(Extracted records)

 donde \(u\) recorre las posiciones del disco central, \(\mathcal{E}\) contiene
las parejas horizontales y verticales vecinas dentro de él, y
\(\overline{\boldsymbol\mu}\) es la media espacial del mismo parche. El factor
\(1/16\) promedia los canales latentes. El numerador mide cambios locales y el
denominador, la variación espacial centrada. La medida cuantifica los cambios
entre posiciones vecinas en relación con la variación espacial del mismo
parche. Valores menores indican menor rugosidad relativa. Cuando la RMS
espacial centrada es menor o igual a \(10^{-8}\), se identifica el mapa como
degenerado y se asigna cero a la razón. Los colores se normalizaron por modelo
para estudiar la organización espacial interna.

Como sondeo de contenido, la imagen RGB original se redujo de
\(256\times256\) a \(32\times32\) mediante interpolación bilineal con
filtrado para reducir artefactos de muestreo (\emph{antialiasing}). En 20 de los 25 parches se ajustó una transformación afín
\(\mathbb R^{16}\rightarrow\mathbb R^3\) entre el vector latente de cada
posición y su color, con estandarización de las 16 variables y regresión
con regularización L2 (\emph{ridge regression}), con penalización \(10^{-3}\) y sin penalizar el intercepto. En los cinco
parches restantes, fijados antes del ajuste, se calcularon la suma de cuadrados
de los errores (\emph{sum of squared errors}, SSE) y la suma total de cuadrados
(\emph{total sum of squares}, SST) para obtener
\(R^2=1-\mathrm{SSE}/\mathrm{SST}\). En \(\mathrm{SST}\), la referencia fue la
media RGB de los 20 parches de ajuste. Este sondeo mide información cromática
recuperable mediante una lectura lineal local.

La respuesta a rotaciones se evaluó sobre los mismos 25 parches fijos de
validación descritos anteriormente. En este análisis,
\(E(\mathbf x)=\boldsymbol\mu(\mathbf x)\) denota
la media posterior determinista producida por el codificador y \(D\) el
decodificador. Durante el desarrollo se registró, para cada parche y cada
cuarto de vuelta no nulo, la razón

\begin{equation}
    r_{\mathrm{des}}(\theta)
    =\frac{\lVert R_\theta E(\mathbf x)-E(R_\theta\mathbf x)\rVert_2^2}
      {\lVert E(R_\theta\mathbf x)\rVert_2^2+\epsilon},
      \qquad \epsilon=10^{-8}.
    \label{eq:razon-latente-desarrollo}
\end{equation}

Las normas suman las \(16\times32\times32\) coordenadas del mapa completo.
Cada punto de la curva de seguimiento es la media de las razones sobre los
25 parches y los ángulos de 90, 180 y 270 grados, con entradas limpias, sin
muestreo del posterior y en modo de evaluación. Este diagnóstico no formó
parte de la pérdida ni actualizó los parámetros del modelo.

### WHAT NEEDS TO BE DONE
Transcribe, word for word, every line from the one containing "x)=\boldsymbol\mu(\mathbf x)\) denota" through the final line of the entries, and nothing else.

### WRITTEN RESPONSE
\(E(\mathbf x)=\boldsymbol\mu(\mathbf x)\) denota
la media posterior determinista producida por el codificador y \(D\) el
decodificador. Durante el desarrollo se registró, para cada parche y cada
cuarto de vuelta no nulo, la razón

\begin{equation}
    r_{\mathrm{des}}(\theta)
    =\frac{\lVert R_\theta E(\mathbf x)-E(R_\theta\mathbf x)\rVert_2^2}
      {\lVert E(R_\theta\mathbf x)\rVert_2^2+\epsilon},
      \qquad \epsilon=10^{-8}.
    \label{eq:razon-latente-desarrollo}
\end{equation}

Las normas suman las \(16\times32\times32\) coordenadas del mapa completo.
Cada punto de la curva de seguimiento es la media de las razones sobre los
25 parches y los ángulos de 90, 180 y 270 grados, con entradas limpias, sin
muestreo del posterior y en modo de evaluación. Este diagnóstico no formó
parte de la pérdida ni actualizó los parámetros del modelo.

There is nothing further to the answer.